Many research papers have explored the classic curriculum questions of what we are teaching and how we are teaching. The development of the World Wide Web in the early 1990’s has extended the issue one step further to include the concern of where we are teaching. The Web has indeed allowed the forum for teaching to move beyond the traditional face-to-face (F2F) classroom to online or “virtual” classrooms. This non-traditional forum has indeed become popular, but the researchers of this paper would like to know exactly how popular it has become? Is this just a novelty forum that is being used by a select few on campus, or is being used by many across campus? Is it really “replacing” the traditional classrooms altogether, as some would like to suggest, or is just a small percentage of faculty who are using it?

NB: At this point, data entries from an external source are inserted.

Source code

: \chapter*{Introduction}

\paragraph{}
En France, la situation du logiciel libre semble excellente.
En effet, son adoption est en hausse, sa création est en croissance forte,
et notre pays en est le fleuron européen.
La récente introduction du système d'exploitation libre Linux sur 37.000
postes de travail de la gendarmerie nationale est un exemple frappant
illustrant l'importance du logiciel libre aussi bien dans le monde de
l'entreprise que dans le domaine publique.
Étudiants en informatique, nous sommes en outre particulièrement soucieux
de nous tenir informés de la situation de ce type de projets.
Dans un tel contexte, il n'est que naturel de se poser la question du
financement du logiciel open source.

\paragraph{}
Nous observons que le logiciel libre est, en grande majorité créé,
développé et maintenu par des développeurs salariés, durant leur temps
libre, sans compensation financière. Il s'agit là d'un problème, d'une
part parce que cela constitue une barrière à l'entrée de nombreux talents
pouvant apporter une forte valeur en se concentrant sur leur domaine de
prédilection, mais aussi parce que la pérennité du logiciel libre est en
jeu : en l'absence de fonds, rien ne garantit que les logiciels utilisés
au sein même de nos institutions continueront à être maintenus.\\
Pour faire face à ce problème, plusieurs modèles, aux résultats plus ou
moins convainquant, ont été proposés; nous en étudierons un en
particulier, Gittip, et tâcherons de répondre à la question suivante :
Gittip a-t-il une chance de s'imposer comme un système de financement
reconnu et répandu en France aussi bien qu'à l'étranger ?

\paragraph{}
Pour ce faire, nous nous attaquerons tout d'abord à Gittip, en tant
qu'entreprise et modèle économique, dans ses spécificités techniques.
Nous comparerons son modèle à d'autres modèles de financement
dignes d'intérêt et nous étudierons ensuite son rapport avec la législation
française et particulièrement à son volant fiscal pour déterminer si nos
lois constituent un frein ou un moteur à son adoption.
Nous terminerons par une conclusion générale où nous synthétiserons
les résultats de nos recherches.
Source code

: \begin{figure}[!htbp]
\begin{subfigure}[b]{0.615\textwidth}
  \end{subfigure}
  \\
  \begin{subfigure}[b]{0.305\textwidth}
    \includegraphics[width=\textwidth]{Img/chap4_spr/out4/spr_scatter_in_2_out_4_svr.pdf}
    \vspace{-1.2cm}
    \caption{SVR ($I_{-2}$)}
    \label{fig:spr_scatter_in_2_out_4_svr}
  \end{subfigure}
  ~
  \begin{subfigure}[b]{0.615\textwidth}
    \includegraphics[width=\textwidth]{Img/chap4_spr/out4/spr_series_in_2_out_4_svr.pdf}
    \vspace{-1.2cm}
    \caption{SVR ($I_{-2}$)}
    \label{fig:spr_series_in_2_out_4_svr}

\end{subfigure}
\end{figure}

In particular, it would be interesting to know if this forum is being used more by one particular group of faculty on campus, such as technology professors, than by others. Is the web being used to teach proportionally more undergraduate or graduate courses? Who is benefiting the most by technology? This research-in-progress will attempt to answer some of these questions by exploring one regional university’s use of WebCT, a web-based tool that allows academics to teach online classes. In particular, the researchers are currently in the process of collecting data about the number of classes being taught using WebCT, the number of faculty using WebCT, and categorizing the information by discipline, college, and classification level (undergraduate or graduate). This data will then be compared to the summary of class listings overall for the campus to see what percentage of faculty and discipline areas are represented in the web-based courses. Future research will include a comparative analysis with other universities.